(Excerpted data)
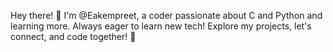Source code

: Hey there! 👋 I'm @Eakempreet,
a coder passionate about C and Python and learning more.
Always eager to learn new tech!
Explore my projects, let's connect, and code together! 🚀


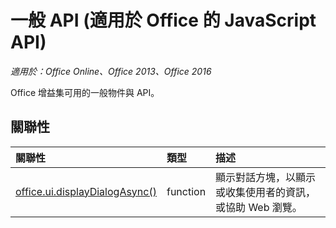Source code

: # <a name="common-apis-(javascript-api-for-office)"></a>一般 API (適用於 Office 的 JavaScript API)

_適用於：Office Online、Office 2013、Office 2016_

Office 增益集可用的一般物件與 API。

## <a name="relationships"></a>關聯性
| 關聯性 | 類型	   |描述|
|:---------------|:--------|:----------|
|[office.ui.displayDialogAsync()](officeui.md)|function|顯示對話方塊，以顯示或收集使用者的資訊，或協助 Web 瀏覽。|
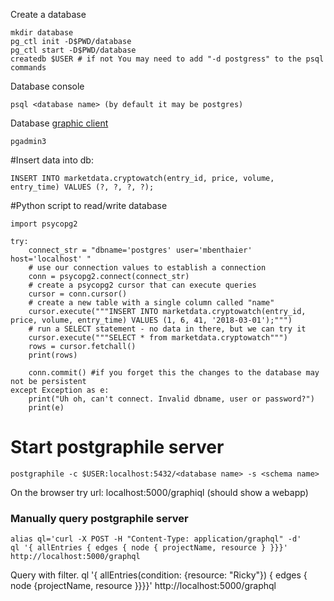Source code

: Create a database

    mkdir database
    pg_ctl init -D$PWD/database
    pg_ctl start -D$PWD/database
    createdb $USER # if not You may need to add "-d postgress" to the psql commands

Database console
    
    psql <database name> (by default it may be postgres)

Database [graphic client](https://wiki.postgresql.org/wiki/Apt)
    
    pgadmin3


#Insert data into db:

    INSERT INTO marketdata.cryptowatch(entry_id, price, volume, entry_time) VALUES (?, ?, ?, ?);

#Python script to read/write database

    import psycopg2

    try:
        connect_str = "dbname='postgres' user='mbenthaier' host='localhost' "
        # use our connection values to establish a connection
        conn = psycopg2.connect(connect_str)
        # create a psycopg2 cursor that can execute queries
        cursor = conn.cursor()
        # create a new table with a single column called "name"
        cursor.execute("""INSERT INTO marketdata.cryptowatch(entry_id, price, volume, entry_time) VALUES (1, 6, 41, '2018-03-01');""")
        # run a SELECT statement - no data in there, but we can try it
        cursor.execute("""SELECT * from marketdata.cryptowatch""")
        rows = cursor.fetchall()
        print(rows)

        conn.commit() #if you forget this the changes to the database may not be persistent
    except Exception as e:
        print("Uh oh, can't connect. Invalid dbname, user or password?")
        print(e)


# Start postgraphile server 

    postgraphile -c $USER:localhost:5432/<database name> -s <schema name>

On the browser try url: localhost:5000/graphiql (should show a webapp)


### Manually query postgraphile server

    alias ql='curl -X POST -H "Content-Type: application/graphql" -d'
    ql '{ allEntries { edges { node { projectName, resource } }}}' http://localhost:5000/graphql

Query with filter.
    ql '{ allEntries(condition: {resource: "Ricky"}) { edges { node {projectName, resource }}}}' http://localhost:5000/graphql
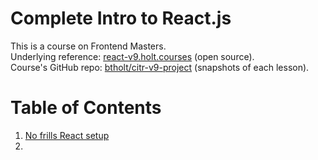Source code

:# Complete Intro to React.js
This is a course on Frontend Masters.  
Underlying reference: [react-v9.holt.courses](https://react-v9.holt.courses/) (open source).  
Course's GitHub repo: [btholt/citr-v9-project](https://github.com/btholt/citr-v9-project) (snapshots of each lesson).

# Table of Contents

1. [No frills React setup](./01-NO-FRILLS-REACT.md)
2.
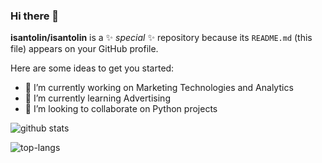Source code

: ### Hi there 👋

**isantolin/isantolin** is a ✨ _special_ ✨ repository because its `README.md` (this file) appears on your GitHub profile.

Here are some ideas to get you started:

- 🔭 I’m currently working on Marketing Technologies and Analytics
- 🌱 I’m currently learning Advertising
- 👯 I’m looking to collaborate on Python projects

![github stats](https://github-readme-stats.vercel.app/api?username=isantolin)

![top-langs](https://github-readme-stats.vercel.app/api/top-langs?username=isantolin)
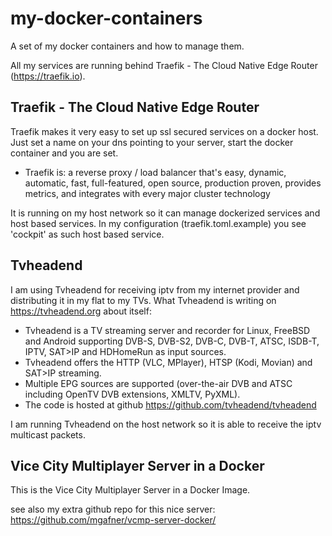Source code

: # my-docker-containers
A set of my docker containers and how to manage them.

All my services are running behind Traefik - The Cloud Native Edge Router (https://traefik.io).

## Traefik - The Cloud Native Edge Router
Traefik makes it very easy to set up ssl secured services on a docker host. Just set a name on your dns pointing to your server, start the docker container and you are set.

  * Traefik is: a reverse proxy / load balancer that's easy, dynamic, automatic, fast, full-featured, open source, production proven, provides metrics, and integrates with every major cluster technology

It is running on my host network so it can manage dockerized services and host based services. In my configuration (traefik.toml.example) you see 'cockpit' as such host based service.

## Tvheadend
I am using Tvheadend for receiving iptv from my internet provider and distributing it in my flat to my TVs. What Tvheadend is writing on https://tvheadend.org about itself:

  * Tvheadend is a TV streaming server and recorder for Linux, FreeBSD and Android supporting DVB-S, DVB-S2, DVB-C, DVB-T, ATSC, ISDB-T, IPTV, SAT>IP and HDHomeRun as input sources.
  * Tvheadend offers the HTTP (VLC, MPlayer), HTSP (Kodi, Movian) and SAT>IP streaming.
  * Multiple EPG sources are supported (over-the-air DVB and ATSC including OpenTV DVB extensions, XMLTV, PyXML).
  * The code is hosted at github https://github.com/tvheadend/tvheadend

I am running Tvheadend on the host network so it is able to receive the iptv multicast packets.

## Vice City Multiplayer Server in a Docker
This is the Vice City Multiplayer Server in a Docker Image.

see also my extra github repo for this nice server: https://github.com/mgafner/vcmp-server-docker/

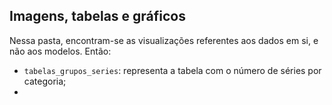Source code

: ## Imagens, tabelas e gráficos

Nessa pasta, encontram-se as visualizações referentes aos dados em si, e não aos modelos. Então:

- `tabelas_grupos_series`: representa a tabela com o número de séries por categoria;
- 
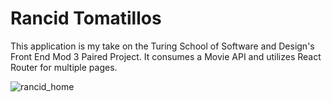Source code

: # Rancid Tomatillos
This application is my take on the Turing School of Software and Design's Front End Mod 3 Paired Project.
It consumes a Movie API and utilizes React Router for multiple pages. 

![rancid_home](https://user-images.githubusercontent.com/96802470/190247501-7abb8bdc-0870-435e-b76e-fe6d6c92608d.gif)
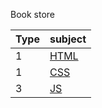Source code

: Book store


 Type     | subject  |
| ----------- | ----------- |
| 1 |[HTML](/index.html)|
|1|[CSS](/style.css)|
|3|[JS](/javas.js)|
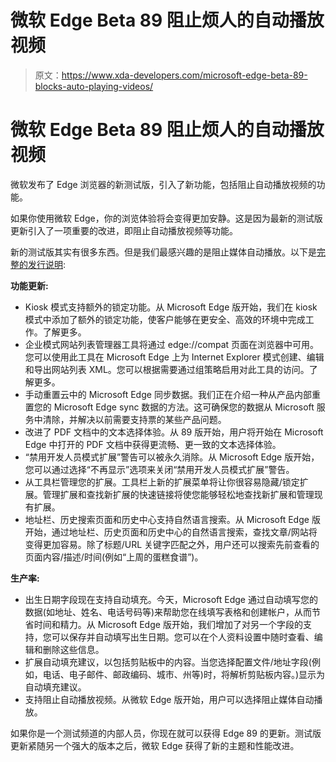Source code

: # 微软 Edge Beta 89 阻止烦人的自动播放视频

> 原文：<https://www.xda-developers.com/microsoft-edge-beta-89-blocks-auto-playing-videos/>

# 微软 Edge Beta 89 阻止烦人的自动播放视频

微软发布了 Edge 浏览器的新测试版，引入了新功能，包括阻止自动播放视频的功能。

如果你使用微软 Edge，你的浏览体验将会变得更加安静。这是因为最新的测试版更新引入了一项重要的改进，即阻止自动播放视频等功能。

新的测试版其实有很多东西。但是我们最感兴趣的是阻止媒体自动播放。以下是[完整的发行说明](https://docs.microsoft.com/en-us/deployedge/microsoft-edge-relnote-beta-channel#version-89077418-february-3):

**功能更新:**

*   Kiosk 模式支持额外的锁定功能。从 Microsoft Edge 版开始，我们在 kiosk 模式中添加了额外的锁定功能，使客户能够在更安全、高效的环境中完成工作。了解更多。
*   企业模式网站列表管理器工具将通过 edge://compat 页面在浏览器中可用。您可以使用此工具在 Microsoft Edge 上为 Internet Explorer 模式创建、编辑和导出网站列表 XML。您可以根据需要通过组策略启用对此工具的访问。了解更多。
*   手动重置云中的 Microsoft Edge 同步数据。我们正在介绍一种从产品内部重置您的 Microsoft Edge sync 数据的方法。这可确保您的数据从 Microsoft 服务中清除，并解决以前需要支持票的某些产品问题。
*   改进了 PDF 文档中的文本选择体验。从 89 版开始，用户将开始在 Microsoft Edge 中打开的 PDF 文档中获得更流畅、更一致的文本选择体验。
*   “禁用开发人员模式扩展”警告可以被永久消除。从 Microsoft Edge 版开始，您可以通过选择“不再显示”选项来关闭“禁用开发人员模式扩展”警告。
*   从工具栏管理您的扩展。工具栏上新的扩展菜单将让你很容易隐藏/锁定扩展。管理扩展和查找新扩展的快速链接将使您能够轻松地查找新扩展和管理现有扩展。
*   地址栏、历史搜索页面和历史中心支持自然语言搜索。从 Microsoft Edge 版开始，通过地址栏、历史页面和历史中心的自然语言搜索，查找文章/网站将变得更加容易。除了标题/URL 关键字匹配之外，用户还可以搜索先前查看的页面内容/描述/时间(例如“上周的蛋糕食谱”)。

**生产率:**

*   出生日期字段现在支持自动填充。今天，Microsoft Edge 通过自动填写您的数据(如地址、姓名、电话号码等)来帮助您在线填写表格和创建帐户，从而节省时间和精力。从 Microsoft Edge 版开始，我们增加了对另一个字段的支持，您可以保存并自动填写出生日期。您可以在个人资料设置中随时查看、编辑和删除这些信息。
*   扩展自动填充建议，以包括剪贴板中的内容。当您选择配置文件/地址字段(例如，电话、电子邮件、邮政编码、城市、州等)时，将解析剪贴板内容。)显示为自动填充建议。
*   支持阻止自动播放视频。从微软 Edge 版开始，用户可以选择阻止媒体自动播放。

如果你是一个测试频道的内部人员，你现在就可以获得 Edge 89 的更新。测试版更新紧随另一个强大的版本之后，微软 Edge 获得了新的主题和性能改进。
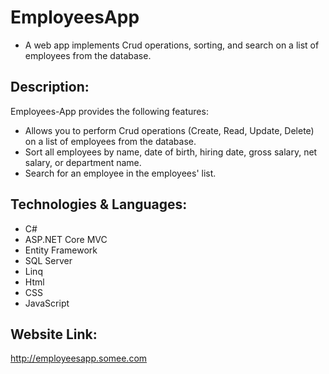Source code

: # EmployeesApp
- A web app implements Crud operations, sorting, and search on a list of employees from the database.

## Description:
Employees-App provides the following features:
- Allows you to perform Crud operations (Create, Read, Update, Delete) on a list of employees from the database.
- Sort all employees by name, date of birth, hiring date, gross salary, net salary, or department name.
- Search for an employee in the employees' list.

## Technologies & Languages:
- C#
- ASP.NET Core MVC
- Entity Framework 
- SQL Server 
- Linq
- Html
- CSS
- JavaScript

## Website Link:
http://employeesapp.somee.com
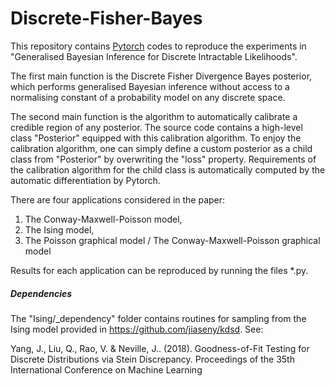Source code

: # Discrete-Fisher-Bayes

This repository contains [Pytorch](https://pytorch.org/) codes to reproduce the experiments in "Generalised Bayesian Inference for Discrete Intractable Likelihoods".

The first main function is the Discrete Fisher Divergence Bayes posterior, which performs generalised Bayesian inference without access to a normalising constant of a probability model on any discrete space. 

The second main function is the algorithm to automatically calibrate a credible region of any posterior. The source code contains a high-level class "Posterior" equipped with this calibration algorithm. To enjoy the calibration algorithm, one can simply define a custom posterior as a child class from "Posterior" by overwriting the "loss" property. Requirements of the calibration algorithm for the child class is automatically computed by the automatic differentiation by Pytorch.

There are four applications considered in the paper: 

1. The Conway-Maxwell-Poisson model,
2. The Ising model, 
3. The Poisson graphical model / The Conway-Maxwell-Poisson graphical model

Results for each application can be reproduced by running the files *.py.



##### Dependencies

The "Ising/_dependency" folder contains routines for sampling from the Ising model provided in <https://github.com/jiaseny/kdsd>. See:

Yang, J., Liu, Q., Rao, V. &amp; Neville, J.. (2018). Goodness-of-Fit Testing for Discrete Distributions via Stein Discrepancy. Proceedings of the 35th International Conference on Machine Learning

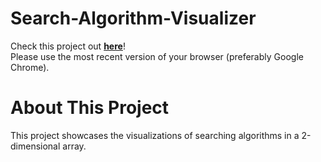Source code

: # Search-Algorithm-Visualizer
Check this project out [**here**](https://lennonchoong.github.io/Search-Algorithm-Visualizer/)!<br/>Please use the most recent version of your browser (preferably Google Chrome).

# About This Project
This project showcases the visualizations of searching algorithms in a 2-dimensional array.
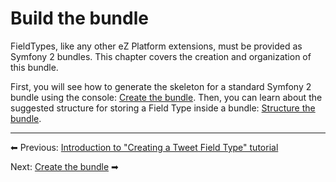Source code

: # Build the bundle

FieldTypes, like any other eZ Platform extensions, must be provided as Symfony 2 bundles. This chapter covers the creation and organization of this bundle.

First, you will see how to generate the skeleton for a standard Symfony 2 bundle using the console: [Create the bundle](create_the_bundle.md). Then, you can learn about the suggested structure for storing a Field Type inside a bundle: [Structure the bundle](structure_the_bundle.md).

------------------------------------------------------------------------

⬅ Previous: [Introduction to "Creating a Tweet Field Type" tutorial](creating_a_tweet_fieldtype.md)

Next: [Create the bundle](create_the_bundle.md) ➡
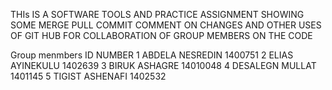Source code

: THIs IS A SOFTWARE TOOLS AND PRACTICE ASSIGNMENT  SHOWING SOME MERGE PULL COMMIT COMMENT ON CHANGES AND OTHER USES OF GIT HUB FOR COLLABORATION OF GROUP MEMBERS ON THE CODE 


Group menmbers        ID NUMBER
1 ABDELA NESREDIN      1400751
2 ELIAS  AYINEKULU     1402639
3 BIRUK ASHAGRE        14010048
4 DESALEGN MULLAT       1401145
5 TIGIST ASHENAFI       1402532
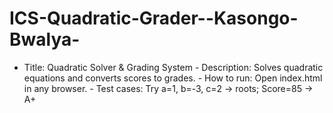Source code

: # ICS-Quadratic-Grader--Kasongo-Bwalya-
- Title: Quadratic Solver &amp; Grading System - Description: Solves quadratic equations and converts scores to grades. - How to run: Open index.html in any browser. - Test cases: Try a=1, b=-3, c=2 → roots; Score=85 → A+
(End Excerpted data)
• _Problem_:
From the listing above, collect each line in which the string "Router" appears.

• _Answer_:
All my services are running behind Traefik - The Cloud Native Edge Router (https://traefik.io).
## Traefik - The Cloud Native Edge Router
It consumes a Movie API and utilizes React Router for multiple pages. 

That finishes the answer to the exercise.